Sunday, September 25, 2005

Limões azuis

Gosto-te Mar, entre areias e canções perdidas num dourado que aliviou o pesar das coisas menos boas, do preto, do musgo e da pele branca. Gosto-te Mar. Muito. Gosto-te porque, faz sentido, és azul, és vivo e atormentas-me. Gosto de ti, porque encontras e tocas o céu, gosto porque te estendes como tinta numas quantas ilhas de cor terra. Amo-te Armação.

Saturday, September 24, 2005

Desvaneios estranhos e sem sentido

Não são cores, nem são flores, são loucos, são os tutores das nossas dores.

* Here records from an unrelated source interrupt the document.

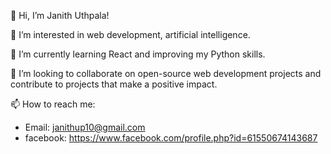 👋 Hi, I’m Janith Uthpala!

👀 I’m interested in web development, artificial intelligence.

🌱 I’m currently learning React and improving my Python skills.

💞️ I’m looking to collaborate on open-source web development projects and contribute to projects that make a positive impact.

📫 How to reach me:
- Email: janithup10@gmail.com
- facebook: https://www.facebook.com/profile.php?id=61550674143687

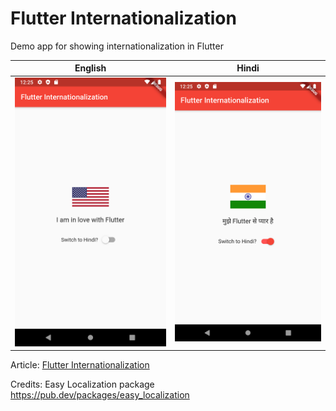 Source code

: # Flutter Internationalization

Demo app for showing internationalization in Flutter

English               |  Hindi   
:-------------------------:|:-------------------------:
![](assets/screenshots/english.png)|![](assets/screenshots/hindi.png)|


Article: [Flutter Internationalization](https://letusflutter.com/2020/11/07/flutter-internationalization-using-easy_localization-package/)


Credits:
Easy Localization package
https://pub.dev/packages/easy_localization
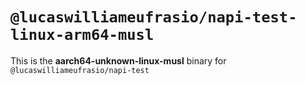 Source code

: # `@lucaswilliameufrasio/napi-test-linux-arm64-musl`

This is the **aarch64-unknown-linux-musl** binary for `@lucaswilliameufrasio/napi-test`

São palavras escuras, que ofuscas, que confundes, que pintas, que não escondes, que rezas. São palavras doces numa rima que brinca, são palavras que não valem a pena escrever, valem a pena viver e respirar, alimentar o que resta de cheio na alma, com harmonia, alegria e outra qualquer palavra que fique bem.
São cores, são flores, são dores, é tudo aquilo que quiseres e não tiveres medo.

Medo. Contra-tempo corajoso, pois é disso que se trata a coragem, ter medo mas avançar.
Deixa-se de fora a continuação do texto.